¿Qué indica la brecha entre los inversores de acciones y cripto para el futuro?
Los inversores minoristas capturaron aproximadamente el 20% del volumen de negociación de acciones en el tercer trimestre de 2025, el segundo nivel más alto jamás registrado. Al mismo tiempo, el mercado de cripto está experimentando la tendencia opuesta, con el capital institucional dominando mientras disminuye la participación de los minoristas.
Esta brecha entre los valores y los activos digitales plantea preguntas importantes sobre la madurez del mercado, la volatilidad y la dirección futura de ambas clases de activos a medida que se acerca el año 2026.
Las acciones van al minorista mientras que las criptomonedas se vuelven institucionales
El aumento en la actividad de inversores minoristas marca un cambio importante en la estructura del mercado de valores. Según datos compartidos por el Kobeissi Letter, los inversores individuales alcanzaron su segunda mayor participación en operaciones en la historia durante el tercer trimestre de 2025, acercándose al pico de la ola de acciones de memes del primer trimestre de 2021.
Antes de 2020, la participación promedio de los minoristas fue de aproximadamente el 15% durante varios años. Por lo tanto, este actual porcentaje del 20% es bastante significativo.
La participación minorista ha superado a las categorías institucionales individuales. Los fondos mutuos de solo largo y los hedge funds tradicionales cada uno representaron aproximadamente el 15% del volumen de operaciones en el último trimestre, es decir, la mitad de su participación en 2015. Además, todas las categorías de fondos, incluidos los cuantitativos, juntos representaron solo el 31% en el tercer trimestre.
"Los inversores minoristas están tomando el mercado a un ritmo histórico", afirmó el Kobeissi Letter.

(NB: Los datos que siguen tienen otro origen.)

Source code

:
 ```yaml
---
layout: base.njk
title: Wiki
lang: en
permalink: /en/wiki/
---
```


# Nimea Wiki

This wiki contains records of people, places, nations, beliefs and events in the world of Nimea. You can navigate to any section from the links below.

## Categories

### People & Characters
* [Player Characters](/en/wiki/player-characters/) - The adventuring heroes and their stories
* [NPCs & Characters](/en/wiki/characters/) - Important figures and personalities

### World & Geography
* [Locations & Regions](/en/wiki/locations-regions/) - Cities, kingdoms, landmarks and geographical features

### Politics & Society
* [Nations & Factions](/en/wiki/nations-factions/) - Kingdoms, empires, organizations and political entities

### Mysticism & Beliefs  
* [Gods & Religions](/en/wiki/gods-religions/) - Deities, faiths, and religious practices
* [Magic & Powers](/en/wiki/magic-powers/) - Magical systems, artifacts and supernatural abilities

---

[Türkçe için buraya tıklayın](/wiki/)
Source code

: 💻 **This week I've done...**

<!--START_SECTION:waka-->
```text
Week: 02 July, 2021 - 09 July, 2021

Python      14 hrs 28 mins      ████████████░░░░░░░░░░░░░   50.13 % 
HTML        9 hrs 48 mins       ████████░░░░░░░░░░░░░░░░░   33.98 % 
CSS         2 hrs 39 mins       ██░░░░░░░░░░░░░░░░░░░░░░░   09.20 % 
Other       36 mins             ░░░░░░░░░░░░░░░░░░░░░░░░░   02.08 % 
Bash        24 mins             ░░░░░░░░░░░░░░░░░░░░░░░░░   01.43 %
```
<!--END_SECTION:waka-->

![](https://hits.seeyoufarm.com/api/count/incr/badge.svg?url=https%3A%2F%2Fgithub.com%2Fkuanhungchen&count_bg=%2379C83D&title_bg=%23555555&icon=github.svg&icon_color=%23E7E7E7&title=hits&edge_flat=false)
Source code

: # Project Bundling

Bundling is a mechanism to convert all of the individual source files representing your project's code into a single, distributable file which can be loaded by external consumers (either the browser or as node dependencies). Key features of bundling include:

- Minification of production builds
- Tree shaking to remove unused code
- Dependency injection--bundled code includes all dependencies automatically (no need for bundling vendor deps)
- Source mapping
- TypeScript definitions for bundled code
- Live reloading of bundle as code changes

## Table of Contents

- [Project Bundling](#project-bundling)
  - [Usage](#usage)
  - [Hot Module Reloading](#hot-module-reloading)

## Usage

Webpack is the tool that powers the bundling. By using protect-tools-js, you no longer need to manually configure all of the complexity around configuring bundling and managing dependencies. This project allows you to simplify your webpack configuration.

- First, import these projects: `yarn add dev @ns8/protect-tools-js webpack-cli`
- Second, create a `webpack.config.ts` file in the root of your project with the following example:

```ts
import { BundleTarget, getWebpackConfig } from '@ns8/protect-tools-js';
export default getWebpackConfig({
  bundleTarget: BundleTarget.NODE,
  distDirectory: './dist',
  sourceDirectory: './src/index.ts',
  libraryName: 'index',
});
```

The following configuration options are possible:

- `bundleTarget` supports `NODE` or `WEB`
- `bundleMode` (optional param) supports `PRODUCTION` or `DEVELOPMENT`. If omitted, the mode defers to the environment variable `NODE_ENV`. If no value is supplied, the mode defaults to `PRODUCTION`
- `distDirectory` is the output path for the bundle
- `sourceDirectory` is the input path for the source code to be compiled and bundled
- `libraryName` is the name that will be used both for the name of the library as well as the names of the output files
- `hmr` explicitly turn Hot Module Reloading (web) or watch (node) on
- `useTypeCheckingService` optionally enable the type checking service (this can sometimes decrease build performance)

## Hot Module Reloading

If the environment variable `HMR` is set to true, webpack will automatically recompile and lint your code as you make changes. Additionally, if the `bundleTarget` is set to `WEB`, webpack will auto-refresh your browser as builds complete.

Mientras tanto, el mercado de criptomonedas ahora muestra lo contrario de la composición del mercado de acciones. Si bien los inversores minoristas impulsaron las anteriores bull runs, en 2025 se observó un cambio claro hacia el dominio institucional. JPMorgan, en su reciente informe, destacó que la participación de los minoristas en el mercado ha disminuido. Según el banco,
"Las criptomonedas se están alejando de un ecosistema que se asemeja a un estilo de capital de riesgo hacia una clase de activo macro tradicionalmente negociable, respaldada por liquidez institucional en lugar de la especulación minorista."
Cabe destacar que la caída en el mercado de criptomonedas ha reducido la demanda de fondos cotizados (ETF) y ha ejercido una presión sustancial sobre las empresas de tesorería de activos digitales (DAT). Que dicho esto, los analistas indican que el interés por comprar ha disminuido, pero no ha desaparecido.
Esta dinámica se refleja en la creciente brecha entre el comportamiento minorista e institucional. Según datos de CryptoQuant, las tenencias institucionales de Bitcoin continuaron expandiéndose durante todo 2025, mientras que los inversores minoristas se movieron en dirección opuesta.
Los cambios en el mercado tienen importancia más allá de las tasas de participación. Una alta actividad minorista en los mercados de acciones suele reflejar un entorno impulsado por el sentimiento, donde la acción de precios se ve cada vez más influenciada por narrativas a corto plazo, la caza de momentum y el comportamiento de grupo. Cuando los inversores individuales dominan las operaciones, los mercados tienden a volverse más reactivos.
Por otro lado, los analistas de criptomonedas ven el dominio institucional como una señal de creciente madurez y estabilidad futura. Más capital institucional significa mayor liquidez, precios más estables y (en teoría) menos volatilidad. Las grandes instituciones generalmente tienen horizontes de inversión más largos y una mejor gestión de riesgos, lo que podría permitir un crecimiento de precios más estable en lugar de fuertes oscilaciones.
Sin embargo, las expectativas sobre las criptomonedas siguen siendo cautelosas. Barclays proyecta 2026 como un año de baja para las criptomonedas, señalando que en ausencia de catalizadores importantes, el crecimiento estructural parece limitado. Aunque el clima político estadounidense se ha vuelto más favorable hacia las criptomonedas este año, Barclays cree que este cambio ya ha sido incorporado al mercado.
Así, la divergencia entre los mercados de acciones y criptomonedas destaca un cambio estructural en la forma en que se expresa el riesgo en los mercados. Mientras que el creciente protagonismo de los minoristas está haciendo que el comercio de acciones sea más impulsado por el sentimiento, la base institucional creciente de las criptomonedas apunta a una mayor madurez pero con un impulso más moderado. Si estas diferencias son temporales o marcan un cambio permanente a medida que se acerca 2026, aún queda por ver.